Steve Moddemeyer, Principal and Chris Poland Consulting Engineer collaborated with the Boulder CDBG-DR Collaborative to develop a Resilient Design Performance Standard for infrastructure and associated buildings. This helped the communities to set recovery times for infrastructure based on community priorities. The process revealed dependencies and interdependencies between infrastructure systems that would otherwise delay achieving the community’s goal of recovery. It also developed guidance for infrastructure design teams to consider and document consideration of socio-ecological resilience into the infrastructure design process.

Including recovery time as a performance metric is an essential element in resilience planning. Yet it is not common. Most infrastructure providers base their standard for project design on a probabilistic reliability standard to resist events of a certain magnitude, such as the 100-year storm (a one percent chance of an event in any given year based on analysis of the climate record). Yet what happens after that threshold is crossed is too often ignored in the design process.

It shouldn’t be. Here’s why. Basing design solely on resisting events of a certain size works reasonably well when the climate is stable or when the failure of one infrastructure systems doesn’t spill over onto other community functions. Yet all indications are that the climate is no longer stable and the last 100 years of weather measurements no longer provide defensible probabilistic measures of the likelihood of exceedance. In practice failure of one mode of infrastructure may impact other modes just as much or more. That means that infrastructure systems are more likely to be pushed beyond their design parameters resulting in more failures, lower reliability than promised with increased time and cost for recovery. Because the time and cost of recovery is not typically considered in project design and evaluation, then these extraordinary costs are treated as externalities that fall onto infrastructure providers, local governments, community groups, local businesses, regional businesses, and homeowners who survive the event. They are left holding the bag as they must navigate through the delays, work-arounds, and inconvenience of a recovery period that can last months and even years. For larger disasters the length of the recovery can cause up to 40 percent of local businesses to go out of business as revenues drop while rents and loans never sleep.

The Resilient Design Performance Standard addresses this issue by working with communities to systematically identify reasonable recovery times for infrastructure that supports community functions and that can serve as a key metric of future project design and maintenance. Cost still matters. Robustness still matters. But what is new is a recognition that how long it takes to repair a system also matters.
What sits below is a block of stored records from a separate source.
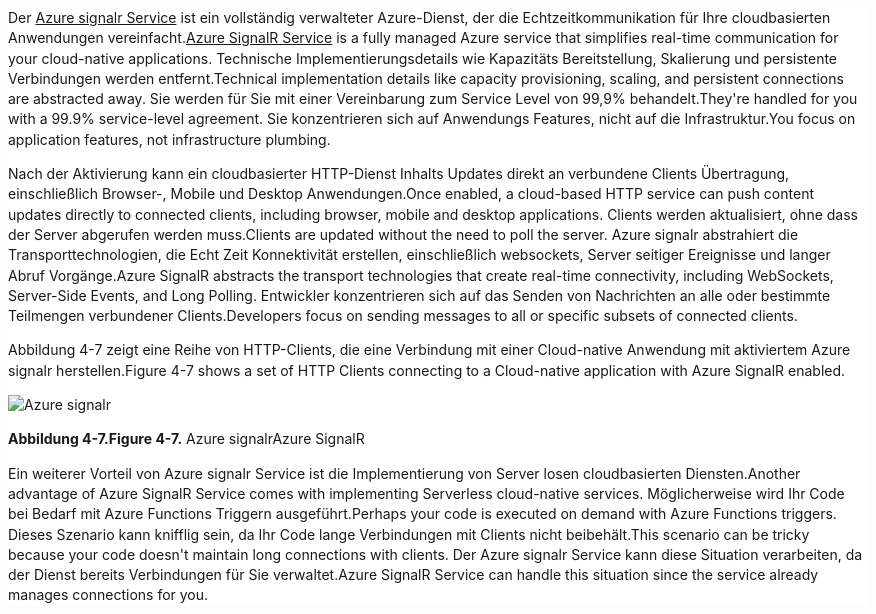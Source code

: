 <span data-ttu-id="7de5c-264">Der [Azure signalr Service](https://azure.microsoft.com/services/signalr-service/) ist ein vollständig verwalteter Azure-Dienst, der die Echtzeitkommunikation für Ihre cloudbasierten Anwendungen vereinfacht.</span><span class="sxs-lookup"><span data-stu-id="7de5c-264">[Azure SignalR Service](https://azure.microsoft.com/services/signalr-service/) is a fully managed Azure service that simplifies real-time communication for your cloud-native applications.</span></span> <span data-ttu-id="7de5c-265">Technische Implementierungsdetails wie Kapazitäts Bereitstellung, Skalierung und persistente Verbindungen werden entfernt.</span><span class="sxs-lookup"><span data-stu-id="7de5c-265">Technical implementation details like capacity provisioning, scaling, and persistent connections are abstracted away.</span></span> <span data-ttu-id="7de5c-266">Sie werden für Sie mit einer Vereinbarung zum Service Level von 99,9% behandelt.</span><span class="sxs-lookup"><span data-stu-id="7de5c-266">They're handled for you with a 99.9% service-level agreement.</span></span> <span data-ttu-id="7de5c-267">Sie konzentrieren sich auf Anwendungs Features, nicht auf die Infrastruktur.</span><span class="sxs-lookup"><span data-stu-id="7de5c-267">You focus on application features, not infrastructure plumbing.</span></span>

<span data-ttu-id="7de5c-268">Nach der Aktivierung kann ein cloudbasierter HTTP-Dienst Inhalts Updates direkt an verbundene Clients Übertragung, einschließlich Browser-, Mobile und Desktop Anwendungen.</span><span class="sxs-lookup"><span data-stu-id="7de5c-268">Once enabled, a cloud-based HTTP service can push content updates directly to connected clients, including browser, mobile and desktop applications.</span></span> <span data-ttu-id="7de5c-269">Clients werden aktualisiert, ohne dass der Server abgerufen werden muss.</span><span class="sxs-lookup"><span data-stu-id="7de5c-269">Clients are updated without the need to poll the server.</span></span> <span data-ttu-id="7de5c-270">Azure signalr abstrahiert die Transporttechnologien, die Echt Zeit Konnektivität erstellen, einschließlich websockets, Server seitiger Ereignisse und langer Abruf Vorgänge.</span><span class="sxs-lookup"><span data-stu-id="7de5c-270">Azure SignalR abstracts the transport technologies that create real-time connectivity, including WebSockets, Server-Side Events, and Long Polling.</span></span> <span data-ttu-id="7de5c-271">Entwickler konzentrieren sich auf das Senden von Nachrichten an alle oder bestimmte Teilmengen verbundener Clients.</span><span class="sxs-lookup"><span data-stu-id="7de5c-271">Developers focus on sending messages to all or specific subsets of connected clients.</span></span>

<span data-ttu-id="7de5c-272">Abbildung 4-7 zeigt eine Reihe von HTTP-Clients, die eine Verbindung mit einer Cloud-native Anwendung mit aktiviertem Azure signalr herstellen.</span><span class="sxs-lookup"><span data-stu-id="7de5c-272">Figure 4-7 shows a set of HTTP Clients connecting to a Cloud-native application with Azure SignalR enabled.</span></span>

![Azure signalr](./media/azure-signalr-service.png)

<span data-ttu-id="7de5c-274">**Abbildung 4-7.**</span><span class="sxs-lookup"><span data-stu-id="7de5c-274">**Figure 4-7.**</span></span> <span data-ttu-id="7de5c-275">Azure signalr</span><span class="sxs-lookup"><span data-stu-id="7de5c-275">Azure SignalR</span></span>

<span data-ttu-id="7de5c-276">Ein weiterer Vorteil von Azure signalr Service ist die Implementierung von Server losen cloudbasierten Diensten.</span><span class="sxs-lookup"><span data-stu-id="7de5c-276">Another advantage of Azure SignalR Service comes with implementing Serverless cloud-native services.</span></span> <span data-ttu-id="7de5c-277">Möglicherweise wird Ihr Code bei Bedarf mit Azure Functions Triggern ausgeführt.</span><span class="sxs-lookup"><span data-stu-id="7de5c-277">Perhaps your code is executed on demand with Azure Functions triggers.</span></span> <span data-ttu-id="7de5c-278">Dieses Szenario kann knifflig sein, da Ihr Code lange Verbindungen mit Clients nicht beibehält.</span><span class="sxs-lookup"><span data-stu-id="7de5c-278">This scenario can be tricky because your code doesn't maintain long connections with clients.</span></span> <span data-ttu-id="7de5c-279">Der Azure signalr Service kann diese Situation verarbeiten, da der Dienst bereits Verbindungen für Sie verwaltet.</span><span class="sxs-lookup"><span data-stu-id="7de5c-279">Azure SignalR Service can handle this situation since the service already manages connections for you.</span></span>
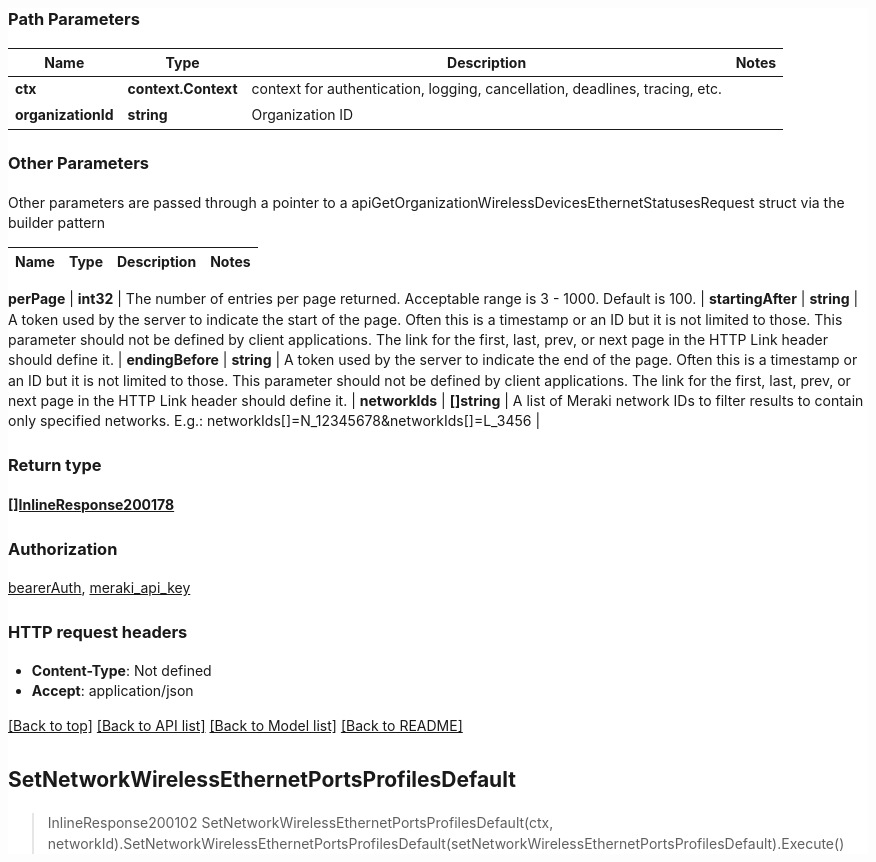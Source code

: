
 ```go
```

### Path Parameters


Name | Type | Description  | Notes
------------- | ------------- | ------------- | -------------
**ctx** | **context.Context** | context for authentication, logging, cancellation, deadlines, tracing, etc.
**organizationId** | **string** | Organization ID | 

### Other Parameters

Other parameters are passed through a pointer to a apiGetOrganizationWirelessDevicesEthernetStatusesRequest struct via the builder pattern


Name | Type | Description  | Notes
------------- | ------------- | ------------- | -------------

 **perPage** | **int32** | The number of entries per page returned. Acceptable range is 3 - 1000. Default is 100. | 
 **startingAfter** | **string** | A token used by the server to indicate the start of the page. Often this is a timestamp or an ID but it is not limited to those. This parameter should not be defined by client applications. The link for the first, last, prev, or next page in the HTTP Link header should define it. | 
 **endingBefore** | **string** | A token used by the server to indicate the end of the page. Often this is a timestamp or an ID but it is not limited to those. This parameter should not be defined by client applications. The link for the first, last, prev, or next page in the HTTP Link header should define it. | 
 **networkIds** | **[]string** | A list of Meraki network IDs to filter results to contain only specified networks. E.g.: networkIds[]&#x3D;N_12345678&amp;networkIds[]&#x3D;L_3456 | 

### Return type

[**[]InlineResponse200178**](InlineResponse200178.md)

### Authorization

[bearerAuth](../README.md#bearerAuth), [meraki_api_key](../README.md#meraki_api_key)

### HTTP request headers

- **Content-Type**: Not defined
- **Accept**: application/json

[[Back to top]](#) [[Back to API list]](../README.md#documentation-for-api-endpoints)
[[Back to Model list]](../README.md#documentation-for-models)
[[Back to README]](../README.md)


## SetNetworkWirelessEthernetPortsProfilesDefault

> InlineResponse200102 SetNetworkWirelessEthernetPortsProfilesDefault(ctx, networkId).SetNetworkWirelessEthernetPortsProfilesDefault(setNetworkWirelessEthernetPortsProfilesDefault).Execute()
And by including recovery time based on local priorities into project design it opens up new alternative solutions that may cost much less, new alternatives that deploy alternate work-arounds that are supported by the community, and new design solutions that support local priorities based on community health and function.

The Boulder approach revealed a key question: is hardening the only solution? Do we just make every project stouter so it fails less often? Not necessarily. While hardening is one alternative solution to consider, it is by no means the only approach. To help design teams think more creatively, the Boulder Resilient Design Performance Standard includes a check list for project designers to help them identify a broader array of integrated project design solutions and workarounds that build on the attributes of socio-ecologically resilient systems. It ties together existing comprehensive plan goals, existing criticality and vulnerability assessments, economic development, watershed and ecological restoration plan goals. And it opens up cost-effective alternatives for consideration during project design that leverage other community attributes in order to get an outcome that meets broad community goals and aspirations.